Assigned task –
Scan the data below for the string "squared". Copy every line where it appears.

Data supplied –
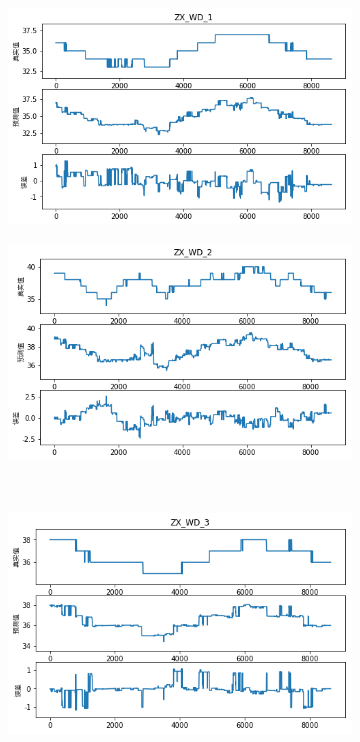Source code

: \begin{figure}[H]
\centering
\begin{subfigure}[t]{0.48\textwidth}
    \centering
    \includegraphics[scale=0.45]{figures/sr/ffx-zx_wd_1.png}
\end{subfigure}\hfill
\begin{subfigure}[t]{0.48\textwidth}
    \centering
    \includegraphics[scale=0.45]{figures/sr/ffx-zx_wd_2.png}
\end{subfigure}\\
\begin{subfigure}[t]{0.48\textwidth}
  \centering
  \includegraphics[scale=0.45]{figures/sr/ffx-zx_wd_3.png}

\end{subfigure}
\end{figure}
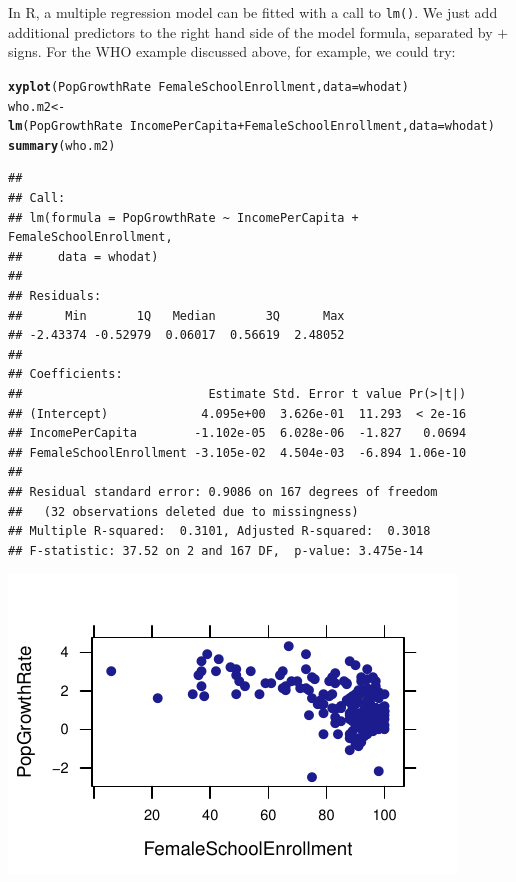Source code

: \documentclass[twoside]{book}\usepackage[]{graphicx}\usepackage[]{xcolor}
\makeatletter
\def\maxwidth{ %
  \ifdim\Gin@nat@width>\linewidth
    \linewidth
  \else
    \Gin@nat@width
  \fi
}
\newcommand{\hlopt}[1]{\textcolor[rgb]{0,0,0}{#1}}%
\newcommand{\hlstd}[1]{\textcolor[rgb]{0.345,0.345,0.345}{#1}}%
\newcommand{\hlkwb}[1]{\textcolor[rgb]{0.69,0.353,0.396}{#1}}%
\newcommand{\hlkwc}[1]{\textcolor[rgb]{0.333,0.667,0.333}{#1}}%
\newcommand{\hlkwd}[1]{\textcolor[rgb]{0.737,0.353,0.396}{\textbf{#1}}}%
\newenvironment{kframe}{%
 \def\at@end@of@kframe{}%
 \ifinner\ifhmode%
  \def\at@end@of@kframe{\end{minipage}}%
  \begin{minipage}{\columnwidth}%
 \fi\fi%
 \def\FrameCommand##1{\hskip\@totalleftmargin \hskip-\fboxsep
 \colorbox{shadecolor}{##1}\hskip-\fboxsep
     \hskip-\linewidth \hskip-\@totalleftmargin \hskip\columnwidth}%
 \MakeFramed {\advance\hsize-\width
   \@totalleftmargin\z@ \linewidth\hsize
   \@setminipage}}%
 {\par\unskip\endMakeFramed%
 \at@end@of@kframe}
\newenvironment{knitrout}{}{} %
\newcounter{example}[section]
\makeatother
\begin{document}
In R, a multiple regression model can be fitted with a call to \texttt{lm()}.  We just add additional predictors to the right hand side of the model formula, separated by $+$ signs. For the WHO example discussed above, for example, we could try:
\begin{knitrout}
\color{fgcolor}\begin{kframe}
\begin{alltt}
\hlkwd{xyplot}\hlstd{(PopGrowthRate}\hlopt{~}\hlstd{FemaleSchoolEnrollment,} \hlkwc{data}\hlstd{=whodat)}
\hlstd{who.m2} \hlkwb{<-} \hlkwd{lm}\hlstd{(PopGrowthRate}\hlopt{~}\hlstd{IncomePerCapita} \hlopt{+} \hlstd{FemaleSchoolEnrollment,} \hlkwc{data}\hlstd{=whodat)}
\hlkwd{summary}\hlstd{(who.m2)}
\end{alltt}
\begin{verbatim}
## 
## Call:
## lm(formula = PopGrowthRate ~ IncomePerCapita + FemaleSchoolEnrollment, 
##     data = whodat)
## 
## Residuals:
##      Min       1Q   Median       3Q      Max 
## -2.43374 -0.52979  0.06017  0.56619  2.48052 
## 
## Coefficients:
##                          Estimate Std. Error t value Pr(>|t|)
## (Intercept)             4.095e+00  3.626e-01  11.293  < 2e-16
## IncomePerCapita        -1.102e-05  6.028e-06  -1.827   0.0694
## FemaleSchoolEnrollment -3.105e-02  4.504e-03  -6.894 1.06e-10
## 
## Residual standard error: 0.9086 on 167 degrees of freedom
##   (32 observations deleted due to missingness)
## Multiple R-squared:  0.3101,	Adjusted R-squared:  0.3018 
## F-statistic: 37.52 on 2 and 167 DF,  p-value: 3.475e-14
\end{verbatim}
\end{kframe}

{\centering \includegraphics[width=\maxwidth]{figures/fig-who_slm2-1} 

}



\end{knitrout}
\end{document}
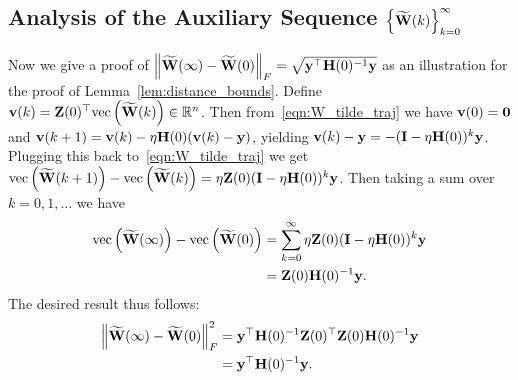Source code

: \subsection{Analysis of the Auxiliary Sequence $\left\{\widetilde{\mathbf{W}}(k)\right\}_{k=0}^\infty$}
\label{sec:proof_sketch_distance}
Now we give a proof of  $\left\|\widetilde{\mathbf{W}}(\infty) - \widetilde{\mathbf{W}}(0)\right\|_F = \sqrt{\mathbf{y}^\top \mathbf{H}(0)^{-1} \mathbf{y}}$ as an illustration for the proof of Lemma~\ref{lem:distance_bounds}.
Define $\mathbf{v}(k) = \mathbf{Z}(0)^\top \text{vec}\left(\widetilde{\mathbf{W}}(k)\right) \in \mathbb{R}^n$.
Then from~\eqref{eqn:W_tilde_traj} we have $\mathbf{v}(0)=\mathbf{0}$ and $\mathbf{v}(k+1) = \mathbf{v}(k) - \eta \mathbf{H}(0) (\mathbf{v}(k) - \mathbf{y})$, yielding
$\mathbf{v}(k) - \mathbf{y} = - (\mathbf{I} - \eta \mathbf{H}(0))^k \mathbf{y}$.
Plugging this back to~\eqref{eqn:W_tilde_traj} we get
$\text{vec}\left(\widetilde{\mathbf{W}}(k+1)\right) - \text{vec}\left(\widetilde{\mathbf{W}}(k)\right) = \eta \mathbf{Z}(0) (\mathbf{I} - \eta \mathbf{H}(0))^k \mathbf{y}$.
Then taking a sum over $k=0, 1, \ldots$ we have
\vspace{-0.2cm}
\begin{align*}
\text{vec}\left(\widetilde{\mathbf{W}}(\infty)\right) - \text{vec}\left(\widetilde{\mathbf{W}}(0)\right) &= \sum_{k=0}^\infty \eta \mathbf{Z}(0) (\mathbf{I} - \eta \mathbf{H}(0))^k \mathbf{y} \\
&= \mathbf{Z}(0) \mathbf{H}(0)^{-1} \mathbf{y}.
\end{align*}
\vspace{-0.2cm}
The desired result thus follows:
\begin{align*}
\left\|\widetilde{\mathbf{W}}(\infty) - \widetilde{\mathbf{W}}(0)\right\|_F^2
&= \mathbf{y}^\top \mathbf{H}(0)^{-1} \mathbf{Z}(0)^\top \mathbf{Z}(0) \mathbf{H}(0)^{-1} \mathbf{y} \\
&= \mathbf{y}^\top \mathbf{H}(0)^{-1} \mathbf{y}.
\end{align*}




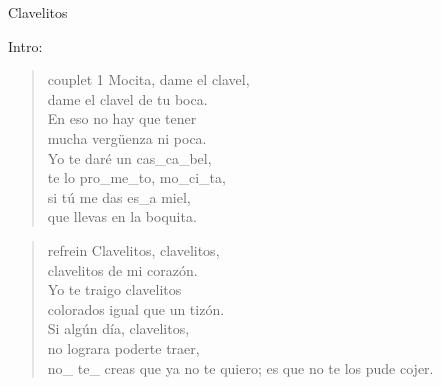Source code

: \begin{song}{Clavelitos}
\begin{instrumental}{Intro:}
\end{instrumental}

\begin{verse}{couplet 1}
Mocita, dame el clavel,\\
dame el clavel de tu boca.\\
En eso no hay que tener\\
mucha vergüenza ni poca. \hspace{1em} \hspace{1em} \hspace{1em}\\
Yo te daré un cas\_ca\_bel,\\
\hspace{1em} te lo pro\_me\_to, mo\_ci\_ta, \hspace{1em} \hspace{1em} \hspace{1em}\\
si t\'u me das es\_a miel,\\
que llevas en la boquita.
\end{verse}


\begin{verse}{refrein}
Clavelitos, clavelitos,\\
clavelitos de mi corazón.\\
Yo te traigo clavelitos\\
colorados igual que un tizón.\\
Si algún día, clavelitos,\\
no lograra poderte traer,\\
no\_ te\_ creas que ya no te quiero;
es que no te los pude cojer. \hspace{1em} \hspace{1em}
\end{verse}


\end{song}
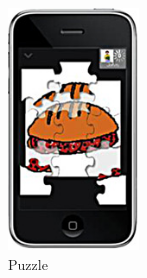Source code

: \begin{figure}[!hbt]
\begin{subfigure}{0.19\textwidth}
        \includegraphics[width=\textwidth]{poten4}
        \caption{Puzzle}
    \end{subfigure}\hspace{0.1\textwidth}
\begin{subfigure}{0.19\textwidth}

\end{subfigure}
\end{figure}
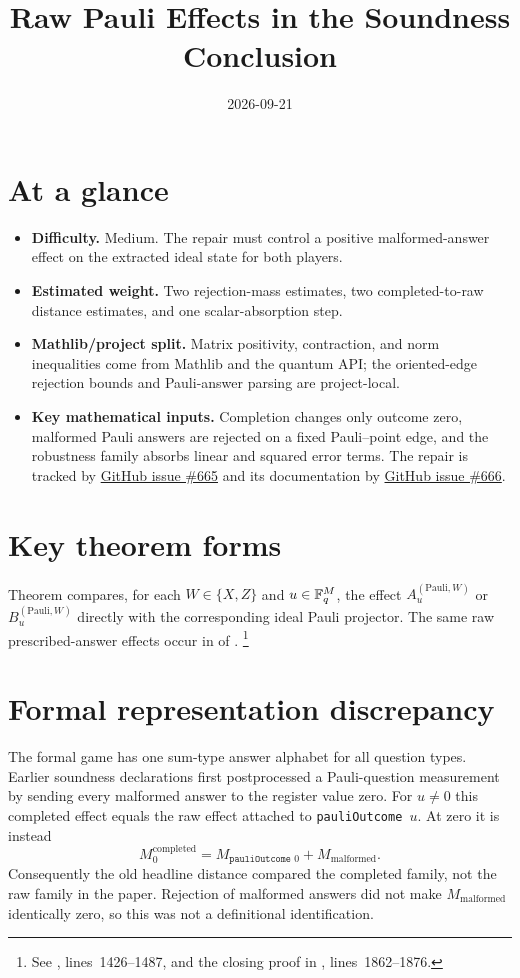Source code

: \documentclass[11pt]{article}
\title{Raw Pauli Effects in the Soundness Conclusion}
\author{}
\date{2026-09-21}
\renewcommand{\ghissue}[1]{%
  \href{https://github.com/Dengnifer/MIPStarRE-QPBT/issues/#1}{GitHub issue \##1}}
\begin{document}
\maketitle

\section{At a glance}

\begin{itemize}
  \item \textbf{Difficulty.} Medium.  The repair must control a positive
  malformed-answer effect on the extracted ideal state for both players.
  \item \textbf{Estimated weight.} Two rejection-mass estimates, two
  completed-to-raw distance estimates, and one scalar-absorption step.
  \item \textbf{Mathlib/project split.} Matrix positivity, contraction, and
  norm inequalities come from Mathlib and the quantum API; the oriented-edge
  rejection bounds and Pauli-answer parsing are project-local.
  \item \textbf{Key mathematical inputs.} Completion changes only outcome
  zero, malformed Pauli answers are rejected on a fixed Pauli--point edge,
  and the robustness family absorbs linear and squared error terms.  The
  repair is tracked by \ghissue{665} and its documentation by \ghissue{666}.
\end{itemize}

\section{Key theorem forms}

Theorem  compares, for each $W\in\{X,Z\}$ and
$u\in\F_q^M$, the effect $A^{(\mathrm{Pauli},W)}_u$ or
$B^{(\mathrm{Pauli},W)}_u$ directly with the corresponding ideal Pauli
projector.  The same raw prescribed-answer effects occur in
 of \cite{Ji2020MIPStar}.%
\footnote{See
,
lines~1426--1487, and the closing proof in
,
lines~1862--1876.}

\section{Formal representation discrepancy}

The formal game has one sum-type answer alphabet for all question types.
Earlier soundness declarations first postprocessed a Pauli-question
measurement by sending every malformed answer to the register value zero.
For $u\ne0$ this completed effect equals the raw effect attached to
\texttt{pauliOutcome $u$}.  At zero it is instead
\[
  M^{\mathrm{completed}}_0
  = M_{\texttt{pauliOutcome }0}+M_{\mathrm{malformed}}.
\]
Consequently the old headline distance compared the completed family, not the
raw family in the paper.  Rejection of malformed answers did not make
$M_{\mathrm{malformed}}$ identically zero, so this was not a definitional
identification.
\end{document}
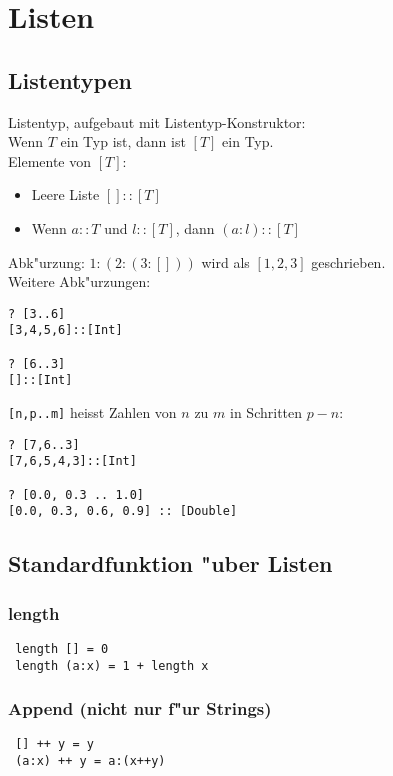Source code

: \documentclass[german,10pt, a4paper, twocolumn]{scrartcl}
\theoremstyle{definition}
\theoremstyle{remark}
\begin{document}
\section{Listen}

\subsection{Listentypen}

Listentyp, aufgebaut mit Listentyp-Konstruktor:\\
Wenn $T$ ein Typ ist, dann ist $[T]$ ein Typ.\\

Elemente von $[T]$:
\begin{itemize}
	\item Leere Liste $[]::[T]$
	\item Wenn $a::T$ und $l::[T]$, dann $(a:l)::[T]$
\end{itemize}

Abk"urzung: $1:(2:(3:[]))$ wird als $[1,2,3]$ geschrieben.\\

Weitere Abk"urzungen:
\begin{verbatim}
? [3..6]
[3,4,5,6]::[Int]

? [6..3]
[]::[Int]
\end{verbatim}

\verb#[n,p..m]# heisst Zahlen von $n$ zu $m$ in Schritten $p-n$:
\begin{verbatim}
? [7,6..3]
[7,6,5,4,3]::[Int]

? [0.0, 0.3 .. 1.0]
[0.0, 0.3, 0.6, 0.9] :: [Double]
\end{verbatim}

\subsection{Standardfunktion "uber Listen}

\subsubsection{length}
\begin{verbatim}
 length [] = 0
 length (a:x) = 1 + length x
\end{verbatim}

\subsubsection{Append (nicht nur f"ur Strings)}
\begin{verbatim}
 [] ++ y = y
 (a:x) ++ y = a:(x++y)
\end{verbatim}
\end{document}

Answer to this exercise –
## Multiple R-squared:  0.3101,	Adjusted R-squared:  0.3018 
  and the robustness family absorbs linear and squared error terms.  The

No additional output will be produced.